**Exercise materials**
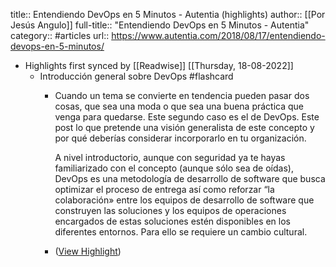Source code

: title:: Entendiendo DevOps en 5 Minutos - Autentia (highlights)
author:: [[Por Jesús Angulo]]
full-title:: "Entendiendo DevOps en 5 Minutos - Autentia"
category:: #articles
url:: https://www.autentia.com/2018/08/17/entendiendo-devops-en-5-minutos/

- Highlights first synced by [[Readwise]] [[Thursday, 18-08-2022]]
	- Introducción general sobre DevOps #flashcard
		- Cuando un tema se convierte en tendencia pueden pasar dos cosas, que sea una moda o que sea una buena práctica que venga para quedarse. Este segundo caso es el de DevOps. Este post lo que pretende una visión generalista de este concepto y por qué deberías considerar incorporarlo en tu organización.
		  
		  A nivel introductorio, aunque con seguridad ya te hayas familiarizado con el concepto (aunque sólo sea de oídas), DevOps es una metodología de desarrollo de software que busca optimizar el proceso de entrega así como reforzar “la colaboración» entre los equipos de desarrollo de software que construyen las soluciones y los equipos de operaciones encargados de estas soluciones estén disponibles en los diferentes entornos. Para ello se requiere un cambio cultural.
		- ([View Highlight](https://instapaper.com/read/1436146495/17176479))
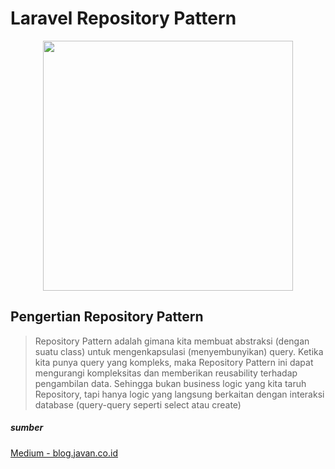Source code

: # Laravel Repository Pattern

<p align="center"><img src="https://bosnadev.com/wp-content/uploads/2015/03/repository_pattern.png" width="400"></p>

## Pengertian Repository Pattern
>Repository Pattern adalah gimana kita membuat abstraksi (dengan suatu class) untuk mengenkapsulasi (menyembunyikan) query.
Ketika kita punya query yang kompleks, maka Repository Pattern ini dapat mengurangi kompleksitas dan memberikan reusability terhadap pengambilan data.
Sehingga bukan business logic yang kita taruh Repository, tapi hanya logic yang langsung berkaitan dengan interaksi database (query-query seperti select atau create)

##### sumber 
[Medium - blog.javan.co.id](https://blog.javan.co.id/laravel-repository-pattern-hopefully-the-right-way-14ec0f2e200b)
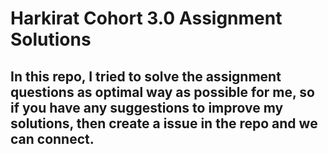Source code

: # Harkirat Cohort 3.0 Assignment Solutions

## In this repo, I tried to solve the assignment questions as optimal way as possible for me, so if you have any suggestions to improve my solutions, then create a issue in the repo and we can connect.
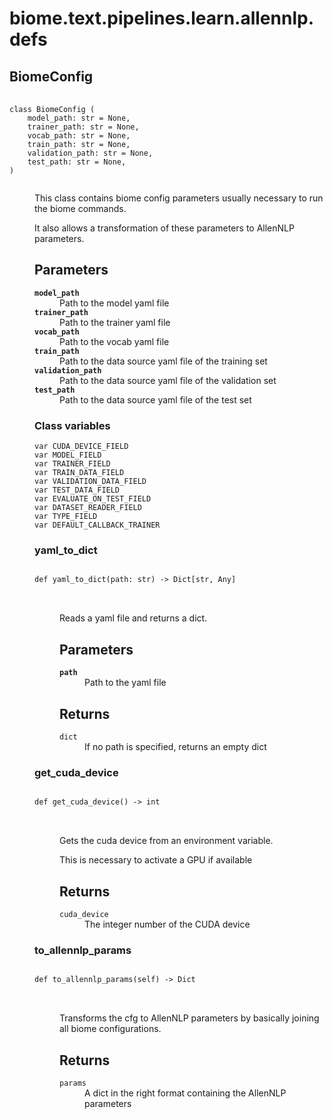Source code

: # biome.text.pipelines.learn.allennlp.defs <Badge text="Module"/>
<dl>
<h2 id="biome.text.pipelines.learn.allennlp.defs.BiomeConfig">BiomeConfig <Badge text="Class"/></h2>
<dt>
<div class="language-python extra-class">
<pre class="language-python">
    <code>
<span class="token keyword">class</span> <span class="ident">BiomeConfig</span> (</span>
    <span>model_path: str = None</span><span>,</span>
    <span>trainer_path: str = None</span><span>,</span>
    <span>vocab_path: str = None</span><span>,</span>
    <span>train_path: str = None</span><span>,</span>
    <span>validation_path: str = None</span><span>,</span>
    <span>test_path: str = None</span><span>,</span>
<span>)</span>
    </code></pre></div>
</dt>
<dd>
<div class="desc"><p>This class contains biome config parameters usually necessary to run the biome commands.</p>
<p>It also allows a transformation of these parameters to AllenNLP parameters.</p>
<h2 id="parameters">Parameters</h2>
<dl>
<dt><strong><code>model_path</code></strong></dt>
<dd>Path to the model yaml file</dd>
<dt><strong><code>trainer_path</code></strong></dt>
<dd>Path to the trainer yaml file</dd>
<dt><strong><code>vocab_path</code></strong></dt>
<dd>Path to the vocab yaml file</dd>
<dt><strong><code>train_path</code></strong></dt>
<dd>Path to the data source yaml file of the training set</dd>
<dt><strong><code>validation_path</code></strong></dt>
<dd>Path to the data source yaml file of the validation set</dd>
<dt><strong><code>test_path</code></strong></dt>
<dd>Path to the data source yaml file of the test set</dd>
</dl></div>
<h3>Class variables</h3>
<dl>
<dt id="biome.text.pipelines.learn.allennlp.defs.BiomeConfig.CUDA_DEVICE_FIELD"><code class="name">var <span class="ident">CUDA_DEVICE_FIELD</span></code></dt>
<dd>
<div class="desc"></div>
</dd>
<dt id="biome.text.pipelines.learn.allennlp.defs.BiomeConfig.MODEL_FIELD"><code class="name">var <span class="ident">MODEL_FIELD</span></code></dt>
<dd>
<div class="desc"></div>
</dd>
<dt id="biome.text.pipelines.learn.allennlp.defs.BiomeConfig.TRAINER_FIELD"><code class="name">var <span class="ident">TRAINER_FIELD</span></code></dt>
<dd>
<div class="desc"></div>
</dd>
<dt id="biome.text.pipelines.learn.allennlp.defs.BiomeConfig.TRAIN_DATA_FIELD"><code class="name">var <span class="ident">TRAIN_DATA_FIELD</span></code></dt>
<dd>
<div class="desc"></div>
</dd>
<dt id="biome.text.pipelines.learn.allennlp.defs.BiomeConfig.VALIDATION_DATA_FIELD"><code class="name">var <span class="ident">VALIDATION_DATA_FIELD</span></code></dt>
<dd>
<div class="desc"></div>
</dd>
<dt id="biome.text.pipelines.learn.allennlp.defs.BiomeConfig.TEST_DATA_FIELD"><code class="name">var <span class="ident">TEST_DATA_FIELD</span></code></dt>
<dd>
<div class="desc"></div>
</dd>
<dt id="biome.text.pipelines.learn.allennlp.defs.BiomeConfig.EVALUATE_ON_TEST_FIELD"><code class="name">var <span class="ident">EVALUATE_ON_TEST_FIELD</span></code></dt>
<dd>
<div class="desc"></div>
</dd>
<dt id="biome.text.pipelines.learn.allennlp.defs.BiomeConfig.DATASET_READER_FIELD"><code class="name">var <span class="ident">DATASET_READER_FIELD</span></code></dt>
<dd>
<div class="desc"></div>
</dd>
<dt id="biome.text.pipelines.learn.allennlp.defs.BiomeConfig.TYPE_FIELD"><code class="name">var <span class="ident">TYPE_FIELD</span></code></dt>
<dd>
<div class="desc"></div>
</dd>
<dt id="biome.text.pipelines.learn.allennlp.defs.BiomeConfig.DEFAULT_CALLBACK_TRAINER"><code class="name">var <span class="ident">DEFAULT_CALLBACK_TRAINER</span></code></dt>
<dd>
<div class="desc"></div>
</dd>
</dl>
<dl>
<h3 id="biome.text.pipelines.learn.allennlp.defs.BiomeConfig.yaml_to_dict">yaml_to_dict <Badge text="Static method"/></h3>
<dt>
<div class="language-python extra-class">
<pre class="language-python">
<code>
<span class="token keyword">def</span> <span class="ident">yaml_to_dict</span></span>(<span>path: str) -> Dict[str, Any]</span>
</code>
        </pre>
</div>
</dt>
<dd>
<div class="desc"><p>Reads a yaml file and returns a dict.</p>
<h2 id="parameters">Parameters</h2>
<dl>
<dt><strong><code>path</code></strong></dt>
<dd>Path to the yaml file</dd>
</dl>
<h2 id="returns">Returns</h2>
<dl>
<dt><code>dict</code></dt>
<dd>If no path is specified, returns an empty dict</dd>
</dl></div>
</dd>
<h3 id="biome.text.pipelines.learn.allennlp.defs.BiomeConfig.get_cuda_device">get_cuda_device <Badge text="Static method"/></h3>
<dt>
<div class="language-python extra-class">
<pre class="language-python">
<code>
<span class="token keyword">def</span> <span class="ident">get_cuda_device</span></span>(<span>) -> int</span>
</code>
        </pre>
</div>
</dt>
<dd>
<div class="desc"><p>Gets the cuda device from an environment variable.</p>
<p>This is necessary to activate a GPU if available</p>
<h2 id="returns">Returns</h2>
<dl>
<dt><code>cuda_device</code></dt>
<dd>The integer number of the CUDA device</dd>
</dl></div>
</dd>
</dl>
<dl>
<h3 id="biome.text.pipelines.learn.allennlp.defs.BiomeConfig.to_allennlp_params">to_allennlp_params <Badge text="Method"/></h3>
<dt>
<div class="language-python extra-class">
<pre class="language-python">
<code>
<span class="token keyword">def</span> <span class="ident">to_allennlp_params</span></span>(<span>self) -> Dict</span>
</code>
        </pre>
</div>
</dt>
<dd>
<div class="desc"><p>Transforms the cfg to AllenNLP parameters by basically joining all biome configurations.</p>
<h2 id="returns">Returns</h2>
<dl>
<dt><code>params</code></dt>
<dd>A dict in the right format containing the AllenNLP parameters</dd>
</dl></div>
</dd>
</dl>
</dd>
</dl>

--

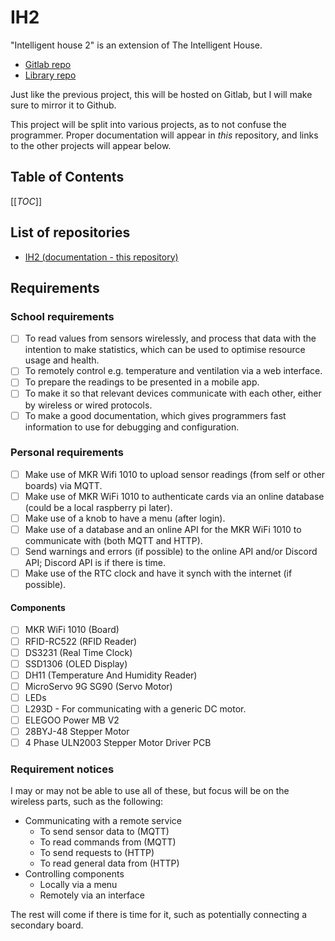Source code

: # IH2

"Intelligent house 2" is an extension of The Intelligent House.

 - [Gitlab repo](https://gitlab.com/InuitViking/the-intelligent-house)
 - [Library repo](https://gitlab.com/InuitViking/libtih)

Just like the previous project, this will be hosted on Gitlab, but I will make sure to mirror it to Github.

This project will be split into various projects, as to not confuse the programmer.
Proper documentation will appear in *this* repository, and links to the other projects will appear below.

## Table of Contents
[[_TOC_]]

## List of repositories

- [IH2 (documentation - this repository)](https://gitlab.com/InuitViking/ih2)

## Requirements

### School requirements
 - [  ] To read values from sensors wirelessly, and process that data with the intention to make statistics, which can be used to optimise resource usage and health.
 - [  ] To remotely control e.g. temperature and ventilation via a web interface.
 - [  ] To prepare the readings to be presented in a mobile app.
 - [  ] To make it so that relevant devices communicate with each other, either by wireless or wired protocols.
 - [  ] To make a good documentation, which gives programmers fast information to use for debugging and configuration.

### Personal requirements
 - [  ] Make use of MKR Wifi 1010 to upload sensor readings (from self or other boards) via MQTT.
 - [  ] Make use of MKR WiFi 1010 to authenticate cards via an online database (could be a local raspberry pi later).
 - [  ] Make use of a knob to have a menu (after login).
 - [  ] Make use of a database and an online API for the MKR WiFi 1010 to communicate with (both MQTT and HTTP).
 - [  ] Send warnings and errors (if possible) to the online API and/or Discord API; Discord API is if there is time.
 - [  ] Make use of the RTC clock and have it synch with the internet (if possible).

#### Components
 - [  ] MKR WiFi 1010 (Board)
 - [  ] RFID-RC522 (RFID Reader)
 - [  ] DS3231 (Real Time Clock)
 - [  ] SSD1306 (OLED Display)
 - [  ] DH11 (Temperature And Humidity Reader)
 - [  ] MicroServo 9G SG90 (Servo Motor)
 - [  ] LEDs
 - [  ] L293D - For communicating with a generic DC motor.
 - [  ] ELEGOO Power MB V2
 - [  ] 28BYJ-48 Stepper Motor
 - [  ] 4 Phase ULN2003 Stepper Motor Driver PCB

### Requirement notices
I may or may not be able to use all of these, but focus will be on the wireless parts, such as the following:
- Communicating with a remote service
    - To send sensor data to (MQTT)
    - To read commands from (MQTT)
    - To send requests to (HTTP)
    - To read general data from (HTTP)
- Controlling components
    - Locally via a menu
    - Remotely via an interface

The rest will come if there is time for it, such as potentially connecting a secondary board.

**Problem description**
Please copy each line of the material that has the string "token" somewhere in it.

**Expected answer**
<span class="token keyword">class</span> <span class="ident">BiomeConfig</span> (</span>
<span class="token keyword">def</span> <span class="ident">yaml_to_dict</span></span>(<span>path: str) -> Dict[str, Any]</span>
<span class="token keyword">def</span> <span class="ident">get_cuda_device</span></span>(<span>) -> int</span>
<span class="token keyword">def</span> <span class="ident">to_allennlp_params</span></span>(<span>self) -> Dict</span>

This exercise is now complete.